Nous ajouterons à ce décompte Lekha dodi, qui fait partie de l’office synagogal du vendredi soir, ainsi que Chalom ‘aleikhem et Echeth ‘hayil, que l’on peut considérer comme des hors-d’œuvre du premier repas de Chabbath.
Les airs sur lesquels sont chantés les zemiroth sont empruntés soit à la musique synagogale, comme celle de Lewandowski, soit le plus souvent aux musiques populaires en honneur dans les pays dont ils sont issus. Les familles séfarades originaires d’Afrique du nord affectionnent tout particulièrement les airs empruntés à la musique andalouse. Dans les milieux achkenazes, on reste fidèle aux musiques des pays dont ils sont originaires, en particulier de Russie, de Pologne, d’Allemagne ou d’Alsace.

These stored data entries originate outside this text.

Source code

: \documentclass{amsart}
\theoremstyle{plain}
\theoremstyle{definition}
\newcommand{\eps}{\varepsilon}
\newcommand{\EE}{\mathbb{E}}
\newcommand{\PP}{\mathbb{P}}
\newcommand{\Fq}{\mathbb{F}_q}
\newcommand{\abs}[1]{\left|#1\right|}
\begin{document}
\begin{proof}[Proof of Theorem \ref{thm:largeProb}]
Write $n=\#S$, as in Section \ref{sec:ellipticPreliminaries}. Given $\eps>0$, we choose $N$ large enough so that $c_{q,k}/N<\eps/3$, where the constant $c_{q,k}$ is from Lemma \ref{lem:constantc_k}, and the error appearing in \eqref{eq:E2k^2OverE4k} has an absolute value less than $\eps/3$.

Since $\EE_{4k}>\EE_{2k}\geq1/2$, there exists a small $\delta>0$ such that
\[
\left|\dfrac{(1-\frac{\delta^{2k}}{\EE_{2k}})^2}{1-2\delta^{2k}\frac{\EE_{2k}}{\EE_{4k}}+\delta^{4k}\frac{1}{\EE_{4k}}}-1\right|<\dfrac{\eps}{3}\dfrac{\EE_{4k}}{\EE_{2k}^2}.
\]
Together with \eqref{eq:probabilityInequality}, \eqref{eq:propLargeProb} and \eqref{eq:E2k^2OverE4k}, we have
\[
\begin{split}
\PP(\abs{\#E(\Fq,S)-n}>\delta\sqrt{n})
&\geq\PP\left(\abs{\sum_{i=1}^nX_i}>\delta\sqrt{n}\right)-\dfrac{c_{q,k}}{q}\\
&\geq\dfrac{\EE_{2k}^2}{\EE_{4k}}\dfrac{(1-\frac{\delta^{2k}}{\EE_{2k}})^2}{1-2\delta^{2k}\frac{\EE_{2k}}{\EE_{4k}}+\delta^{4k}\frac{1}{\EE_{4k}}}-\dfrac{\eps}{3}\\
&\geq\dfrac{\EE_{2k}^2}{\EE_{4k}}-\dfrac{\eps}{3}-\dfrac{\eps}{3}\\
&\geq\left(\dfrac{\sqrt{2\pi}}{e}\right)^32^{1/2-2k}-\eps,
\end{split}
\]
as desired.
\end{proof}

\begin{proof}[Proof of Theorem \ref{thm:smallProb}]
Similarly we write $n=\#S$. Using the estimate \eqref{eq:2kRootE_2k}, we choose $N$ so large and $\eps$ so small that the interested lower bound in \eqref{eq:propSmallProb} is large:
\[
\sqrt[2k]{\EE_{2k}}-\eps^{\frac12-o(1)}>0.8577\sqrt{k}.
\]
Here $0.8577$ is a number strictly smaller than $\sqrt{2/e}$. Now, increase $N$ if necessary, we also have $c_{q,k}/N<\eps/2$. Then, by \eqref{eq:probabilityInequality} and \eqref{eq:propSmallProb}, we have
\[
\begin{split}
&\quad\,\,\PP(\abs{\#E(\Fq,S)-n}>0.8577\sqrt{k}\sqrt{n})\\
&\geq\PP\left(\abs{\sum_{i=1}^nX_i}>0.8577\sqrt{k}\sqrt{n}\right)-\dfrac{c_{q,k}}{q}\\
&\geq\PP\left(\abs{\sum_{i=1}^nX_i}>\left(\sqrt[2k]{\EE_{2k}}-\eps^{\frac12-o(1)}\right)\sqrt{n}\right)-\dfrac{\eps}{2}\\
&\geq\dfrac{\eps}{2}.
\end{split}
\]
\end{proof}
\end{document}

Signalons à ce sujet une réflexion attribuée au compositeur Frédéric Chopin par Frédérick Niecks, son biographe : « Pauvre musique polonaise ! Tu ne te rends pas compte le moins du monde à quel point tu seras entrelardée avec Ma youfis(prononciation judéo-polonaise de Ma yafith, l’une des zemiroth du vendredi soir) ! » Cette réflexion, venue de quelqu’un dont on sait qu’il ne portait pas les Juifs dans son cœur, atteste des liens avec les musiques vernaculaires.
Il convient encore de noter que les ‘hassidim, dont on sait le goût prononcé pour le chant, entonnent le Chabbath, tout autant que des zemiroth, des mélopées sans paroles, dont chacune est souvent caractéristique de leur obédience.